A company announces it might dump 20,000 BTC, and investors cheer. That tells you everything about where this market is: the fear of no plan was worse than the plan to sell. Meanwhile, ETF inflows just snapped a 10-day outflow streak with $221.7 million, whales accumulated 270,000 BTC near $59,000, and Bitcoin sits at $62,400 on a quiet Independence Day.
The market is healing. The question is whether it’s healing fast enough.
The Strategy Paradox: Why Selling = Bullish
Let’s break down why a Bitcoin sell announcement was treated as good news, because the logic matters.
Strategy’s new Digital Credit Capital Framework, disclosed in a June 29 8-K filing, authorizes:
| Component | Amount |
|---|---|
| Bitcoin monetization program | Up to $1.25B (~20,000 BTC) |
| Preferred stock buyback | $1B |
| Common stock buyback | $1B |
| Cash reserve target | $2.55B |
The 20,000 BTC represents just 2.5% of Strategy’s 843,706 BTC holdings.
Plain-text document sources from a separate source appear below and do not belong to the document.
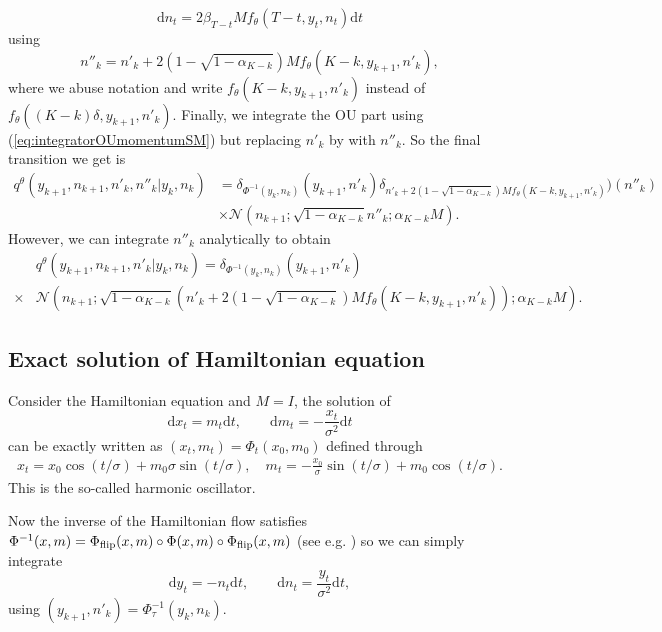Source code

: \documentclass{article} %
\begin{document}
\begin{equation}
\mathrm{d}n_t=2\beta_{T-t}M f_{\theta}(T-t,y_t,n_t)\mathrm{d}t
\end{equation}
using 
\begin{equation}
    n''_k=n'_k+2 (1-\sqrt{1-\alpha_{K-k}}) M f_{\theta}(K-k,y_{k+1},n'_k),
\end{equation}
where we abuse notation and write $f_{\theta}(K-k,y_{k+1},n'_k)$ instead of $f_{\theta}((K-k)\delta,y_{k+1},n'_k)$.
Finally, we integrate the OU part using (\ref{eq:integratorOUmomentumSM}) but replacing $n'_k$ by with $n''_k$. So the final transition we get is 
\begin{align*}
    q^\theta(y_{k+1},n_{k+1},n'_k,n''_k|y_k,n_k)&=\delta_{\Phi^{-1}(y_k,n_k)}(y_{k+1},n'_k)\delta_{n'_k+2 (1-\sqrt{1-\alpha_{K-k}})M f_{\theta}(K-k,y_{k+1},n'_k)})(n''_k)\\
    &\times \mathcal{N}(n_{k+1};\sqrt{1-\alpha_{K-k}}n''_k;\alpha_{K-k}M).
\end{align*}
However, we can integrate $n''_k$ analytically to obtain
\begin{align}\label{eq:transqthetaunderdamped}
    &q^\theta(y_{k+1},n_{k+1},n'_k|y_k,n_k)=\delta_{\Phi^{-1}(y_k,n_k)}(y_{k+1},n'_k) \nonumber\\
    \times&\mathcal{N}(n_{k+1};\sqrt{1-\alpha_{K-k}}(n'_k+2(1-\sqrt{1-\alpha_{K-k}})M f_{\theta}(K-k,y_{k+1},n'_k));\alpha_{K-k}M).
\end{align}


\subsection{Exact solution of Hamiltonian equation}\label{sec:exactHamiltonianequation}
Consider the Hamiltonian equation and $M=I$, the solution of
\begin{equation}
\mathrm{d}x_t=m_t\mathrm{d}t,\qquad \mathrm{d}m_t=-\frac{x_t}{\sigma^2}\mathrm{d}t
\end{equation}
can be exactly written as $(x_t,m_t)=\Phi_t(x_0,m_0)$ defined through
\begin{align}
    x_t=x_0 \cos(t/\sigma)+m_0 \sigma \sin(t/\sigma),\quad 
    m_t=-\frac{x_0}{\sigma} \sin(t/\sigma)+m_0 \cos(t/\sigma).
\end{align}
This is the so-called harmonic oscillator.

Now the inverse of the Hamiltonian flow satisfies $\Phi^{-1}(x,m)=\Phi_{\textup{flip}}(x,m)\circ\Phi(x,m)\circ\Phi_{\textup{flip}}(x,m)$ (see e.g. \cite{leimkuhler2016molecular})
so we can simply integrate
\begin{equation}
\mathrm{d}y_t=-n_t\mathrm{d}t,\qquad \mathrm{d}n_t=\frac{y_t}{\sigma^2}\mathrm{d}t,
\end{equation}
using $(y_{k+1},n'_{k})=\Phi_{\tau}^{-1}(y_k,n_k)$.
\end{document}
The purpose: fund dividends on STRC (whose interest rate climbed from 9% to 12% in a year), service debt, and buy back shares. Saylor countered that Strategy is still a net accumulator — 175,000 BTC purchased in 2026 versus a single 32-coin sale in late May.

Here’s why the market loved it:
Before the framework: Strategy’s mNAV was below 1.0. The company was worth less than its Bitcoin. Investors were terrified that debt obligations would force unplanned, unlimited selling at the worst possible time. The uncertainty was the problem.
After the framework: There’s a cap (20,000 BTC). There’s a purpose (capital management). There’s a reserve ($2.55B covering ~17 months of obligations). The uncertainty is gone. Controlled, planned selling beats panic selling every time.
JPMorgan warns that the sale option “introduces two-way risk” and recommends expanding the reserve to 24–36 months. Fair point. But the market’s reaction tells you what it actually feared: not that Strategy would sell, but that Strategy had no plan.
Strategy now accounts for about 70% of total net digital asset purchases so far this year and owns roughly 4% of all Bitcoin in existence. Love or hate the model, it’s systemically important to the crypto market.
ETF Drought Ends: $221.7M Snaps 10-Day Bleed
On July 2, U.S. spot Bitcoin ETFs posted $221.7 million in net inflows — the largest single-day intake in over two months, ending a brutal 10-day outflow streak that drained $2.7 billion.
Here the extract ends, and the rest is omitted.